39

What is the easiest way to compare the 2 lists/sets and output the differences? Are there any built in functions that will help me compare nested lists/sets?

Inputs:

First_list = [['Test.doc', '1a1a1a', 1111], 
              ['Test2.doc', '2b2b2b', 2222],  
              ['Test3.doc', '3c3c3c', 3333]
             ]  
Secnd_list = [['Test.doc', '1a1a1a', 1111], 
              ['Test2.doc', '2b2b2b', 2222], 
              ['Test3.doc', '8p8p8p', 9999], 
              ['Test4.doc', '4d4d4d', 4444]]  

Expected Output:

Differences = [['Test3.doc', '3c3c3c', 3333],
               ['Test3.doc', '8p8p8p', 9999], 
               ['Test4.doc', '4d4d4d', 4444]]
fredtantini
  • 15,966
  • 8
  • 49
  • 55
tang
  • 413
  • 1
  • 4
  • 5
  • 1
    See the set-related documentation here: https://docs.python.org/3.8/library/stdtypes.html#set-types-set-frozenset – codeforester Oct 21 '20 at 05:37

8 Answers8

44

So you want the difference between two lists of items.

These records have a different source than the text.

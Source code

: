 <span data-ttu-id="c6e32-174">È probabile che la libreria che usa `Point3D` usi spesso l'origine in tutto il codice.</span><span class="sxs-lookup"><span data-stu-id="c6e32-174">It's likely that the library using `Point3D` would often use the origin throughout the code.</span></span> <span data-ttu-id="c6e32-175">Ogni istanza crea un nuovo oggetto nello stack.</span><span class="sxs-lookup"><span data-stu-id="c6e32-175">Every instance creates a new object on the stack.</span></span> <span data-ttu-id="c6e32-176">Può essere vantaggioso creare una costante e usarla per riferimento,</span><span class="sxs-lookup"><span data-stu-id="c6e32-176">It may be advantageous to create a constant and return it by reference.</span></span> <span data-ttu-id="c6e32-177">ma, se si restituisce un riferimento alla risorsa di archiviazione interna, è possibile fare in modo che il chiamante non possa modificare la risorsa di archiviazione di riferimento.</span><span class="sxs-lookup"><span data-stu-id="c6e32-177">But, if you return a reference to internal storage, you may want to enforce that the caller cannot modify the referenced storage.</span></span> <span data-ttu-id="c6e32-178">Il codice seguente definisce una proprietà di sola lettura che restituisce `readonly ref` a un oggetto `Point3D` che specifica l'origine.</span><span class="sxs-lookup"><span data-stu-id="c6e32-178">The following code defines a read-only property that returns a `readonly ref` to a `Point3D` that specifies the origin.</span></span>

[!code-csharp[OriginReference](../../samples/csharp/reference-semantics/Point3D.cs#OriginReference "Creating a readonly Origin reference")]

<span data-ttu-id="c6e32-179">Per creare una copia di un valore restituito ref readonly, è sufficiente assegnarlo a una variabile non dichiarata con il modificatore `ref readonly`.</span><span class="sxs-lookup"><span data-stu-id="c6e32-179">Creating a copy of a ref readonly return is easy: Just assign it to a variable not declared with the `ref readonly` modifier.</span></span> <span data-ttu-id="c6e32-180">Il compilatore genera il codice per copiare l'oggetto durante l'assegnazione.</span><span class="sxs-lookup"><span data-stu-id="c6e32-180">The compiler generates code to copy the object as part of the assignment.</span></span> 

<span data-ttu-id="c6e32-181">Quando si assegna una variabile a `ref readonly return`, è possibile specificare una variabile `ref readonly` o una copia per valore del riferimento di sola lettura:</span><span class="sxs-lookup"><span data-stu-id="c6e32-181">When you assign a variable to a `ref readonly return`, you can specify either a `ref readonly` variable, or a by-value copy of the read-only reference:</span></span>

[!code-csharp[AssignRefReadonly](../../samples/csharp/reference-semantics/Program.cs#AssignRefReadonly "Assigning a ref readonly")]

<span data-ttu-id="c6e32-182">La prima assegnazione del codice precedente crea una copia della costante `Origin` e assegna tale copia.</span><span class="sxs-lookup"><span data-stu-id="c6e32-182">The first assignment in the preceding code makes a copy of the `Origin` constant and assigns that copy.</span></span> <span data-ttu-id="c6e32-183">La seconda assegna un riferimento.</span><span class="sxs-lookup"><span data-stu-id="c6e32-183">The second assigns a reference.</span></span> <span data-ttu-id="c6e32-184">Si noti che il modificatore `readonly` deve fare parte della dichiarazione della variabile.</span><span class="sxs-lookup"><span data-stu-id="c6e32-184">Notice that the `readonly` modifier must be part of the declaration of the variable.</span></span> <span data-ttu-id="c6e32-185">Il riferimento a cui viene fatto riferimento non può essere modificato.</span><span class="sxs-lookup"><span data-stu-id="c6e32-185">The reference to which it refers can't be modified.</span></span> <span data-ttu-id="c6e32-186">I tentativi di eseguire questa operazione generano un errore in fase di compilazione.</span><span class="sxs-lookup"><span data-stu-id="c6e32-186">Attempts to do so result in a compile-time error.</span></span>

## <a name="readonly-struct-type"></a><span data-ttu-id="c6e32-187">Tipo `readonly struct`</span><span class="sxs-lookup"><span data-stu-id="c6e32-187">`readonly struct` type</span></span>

first_list = [['Test.doc', '1a1a1a', 1111], 
              ['Test2.doc', '2b2b2b', 2222], 
              ['Test3.doc', '3c3c3c', 3333]]
secnd_list = [['Test.doc', '1a1a1a', 1111], 
              ['Test2.doc', '2b2b2b', 2222], 
              ['Test3.doc', '8p8p8p', 9999], 
              ['Test4.doc', '4d4d4d', 4444]]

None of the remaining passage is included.